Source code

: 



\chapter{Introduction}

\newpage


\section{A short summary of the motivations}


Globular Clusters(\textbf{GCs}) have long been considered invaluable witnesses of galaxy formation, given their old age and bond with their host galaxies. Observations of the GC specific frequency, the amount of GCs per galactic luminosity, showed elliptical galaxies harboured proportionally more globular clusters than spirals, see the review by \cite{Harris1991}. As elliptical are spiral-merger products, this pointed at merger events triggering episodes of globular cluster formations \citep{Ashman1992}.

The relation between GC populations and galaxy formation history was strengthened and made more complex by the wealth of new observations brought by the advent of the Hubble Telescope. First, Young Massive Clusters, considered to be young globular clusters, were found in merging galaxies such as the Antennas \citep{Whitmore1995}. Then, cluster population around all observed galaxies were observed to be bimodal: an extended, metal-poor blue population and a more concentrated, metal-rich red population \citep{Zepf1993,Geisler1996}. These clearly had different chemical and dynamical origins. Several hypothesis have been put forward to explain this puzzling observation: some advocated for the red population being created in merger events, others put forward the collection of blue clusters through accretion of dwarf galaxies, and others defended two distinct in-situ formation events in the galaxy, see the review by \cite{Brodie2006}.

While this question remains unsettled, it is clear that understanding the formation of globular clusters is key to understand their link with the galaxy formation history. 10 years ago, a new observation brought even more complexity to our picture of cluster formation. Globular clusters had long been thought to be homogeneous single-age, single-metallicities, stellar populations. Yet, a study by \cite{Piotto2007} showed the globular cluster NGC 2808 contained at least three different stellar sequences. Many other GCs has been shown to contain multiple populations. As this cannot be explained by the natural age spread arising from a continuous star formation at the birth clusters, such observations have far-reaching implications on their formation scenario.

● ● ●

Try it
Every record, restated word for word, should make up your reply.

Your solution
Source code

: 



\chapter{Introduction}

\newpage


\section{A short summary of the motivations}


Globular Clusters(\textbf{GCs}) have long been considered invaluable witnesses of galaxy formation, given their old age and bond with their host galaxies. Observations of the GC specific frequency, the amount of GCs per galactic luminosity, showed elliptical galaxies harboured proportionally more globular clusters than spirals, see the review by \cite{Harris1991}. As elliptical are spiral-merger products, this pointed at merger events triggering episodes of globular cluster formations \citep{Ashman1992}.

The relation between GC populations and galaxy formation history was strengthened and made more complex by the wealth of new observations brought by the advent of the Hubble Telescope. First, Young Massive Clusters, considered to be young globular clusters, were found in merging galaxies such as the Antennas \citep{Whitmore1995}. Then, cluster population around all observed galaxies were observed to be bimodal: an extended, metal-poor blue population and a more concentrated, metal-rich red population \citep{Zepf1993,Geisler1996}. These clearly had different chemical and dynamical origins. Several hypothesis have been put forward to explain this puzzling observation: some advocated for the red population being created in merger events, others put forward the collection of blue clusters through accretion of dwarf galaxies, and others defended two distinct in-situ formation events in the galaxy, see the review by \cite{Brodie2006}.

While this question remains unsettled, it is clear that understanding the formation of globular clusters is key to understand their link with the galaxy formation history. 10 years ago, a new observation brought even more complexity to our picture of cluster formation. Globular clusters had long been thought to be homogeneous single-age, single-metallicities, stellar populations. Yet, a study by \cite{Piotto2007} showed the globular cluster NGC 2808 contained at least three different stellar sequences. Many other GCs has been shown to contain multiple populations. As this cannot be explained by the natural age spread arising from a continuous star formation at the birth clusters, such observations have far-reaching implications on their formation scenario.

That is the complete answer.